January 8, 2009 at 11:36 am
Greetings from Ireland.
Thanksamillion for such a refreshing, and very fair viewpoint.
Informed Elvis Presley fans know well Elvis was/is admired by a great many black artists. Many of us Elvis fans greatly admire a lot of black artists too.
I had laugh about Elvis with gentleman, Domingo Samudio (Sam the Sham), in the Blue Light Studio in Memphis August 18th 1997.
January 8, 2009 at 11:50 pm
Marsha Replies to Maurice:
Greetings you in Ireland! Thank you for looking in, and considering a different view of this man.
Yes, many blacks loved Elvis, from artists, to “regular” people.
again, Thanks!
Marsha
January 9, 2009 at 12:08 am
Hello Marsha,
Elvis fans on quite a few Elvis Forums are now enjoying your fine piece of writing.
I shall certainly spread it around elsewhere. I’m a dedicated busybody when it come to music.
Whether Tina Turner, The Platters, Kate Bush, or the great Beethoven.
Thank YOU!
Maurice.
January 9, 2009 at 1:12 pm
Hello Marsha,
What a lovely piece. You have articulated so well what so many feel about the man & his music.
Love & Thanks
Peter (Mornington Australia)
March 7, 2010 at 10:39 pm
Great to see the love being spread on here! TCB Elvis fans!
March 7, 2010 at 11:29 pm
Great to see the love being spread on here! TCB Elvis fans!
September 10, 2010 at 2:20 pm
Thanks! Yes, I Love Elvis! Like many, many African American music lovers.
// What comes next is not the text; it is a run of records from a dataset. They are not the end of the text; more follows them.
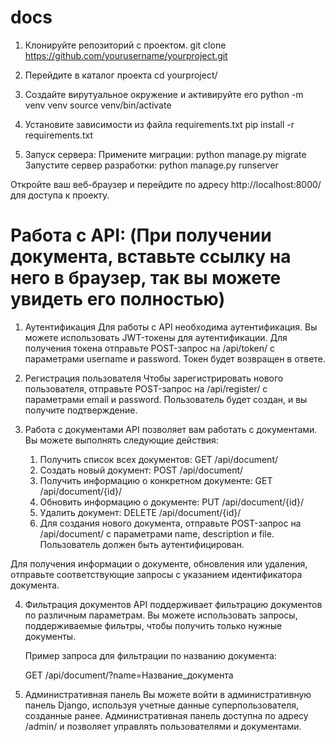 # docs

1. Клонируйте репозиторий с проектом.
   git clone https://github.com/yourusername/yourproject.git

2. Перейдите в каталог проекта
   cd yourproject/

3. Создайте вирутуальное окружение и активируйте его
python -m venv venv
source venv/bin/activate  

4. Установите зависимости из файла requirements.txt
  pip install -r requirements.txt

5. Запуск сервера:
   Примените миграции:
      python manage.py migrate
   Запустите сервер разработки:
     python manage.py runserver
   
Откройте ваш веб-браузер и перейдите по адресу http://localhost:8000/ для доступа к проекту.


# Работа с API: (При получении документа, вставьте ссылку на него в браузер, так вы можете увидеть его полностью)

1. Аутентификация
Для работы с API необходима аутентификация. Вы можете использовать JWT-токены для аутентификации. Для получения токена отправьте POST-запрос на /api/token/ с параметрами username и password. Токен будет возвращен в ответе.

2. Регистрация пользователя
Чтобы зарегистрировать нового пользователя, отправьте POST-запрос на /api/register/ с параметрами email и password. Пользователь будет создан, и вы получите подтверждение.

3. Работа с документами
API позволяет вам работать с документами. Вы можете выполнять следующие действия:
   1. Получить список всех документов: GET /api/document/
   2. Создать новый документ: POST /api/document/
   3. Получить информацию о конкретном документе: GET /api/document/{id}/
   4. Обновить информацию о документе: PUT /api/document/{id}/
   5. Удалить документ: DELETE /api/document/{id}/
   6. Для создания нового документа, отправьте POST-запрос на /api/document/ с параметрами name, description и file. Пользователь должен быть аутентифицирован.

Для получения информации о документе, обновления или удаления, отправьте соответствующие запросы с указанием идентификатора документа.

4. Фильтрация документов
   API поддерживает фильтрацию документов по различным параметрам. Вы можете использовать запросы, поддерживаемые фильтры, чтобы получить только нужные документы.

   Пример запроса для фильтрации по названию документа:

   GET /api/document/?name=Название_документа

5. Административная панель
   Вы можете войти в административную панель Django, используя учетные данные суперпользователя, созданные ранее. Административная панель доступна по адресу /admin/ и позволяет управлять пользователями и документами.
October 30, 2011 at 7:32 pm
Hello Marsha,
Thank you for sharing such a beautiful and heart-warming piece of writing from a black Elvis fan’s perspective. I, too, am of color and have loved Elvis for over forty years and whenever I read about other Elvis fans of Color, especially African-Americans and their love for Elvis and how he touched them through his music and persona, it all the more reason brings such a wonderful and heart-warming feeling within me.
Thank You and may God’s Blessings be upon you.
Arun
November 1, 2011 at 10:48 am
ArunJassi, thank you for your comment. I think Elvis was awesome and a lover of our people. Many will agree. Thanks!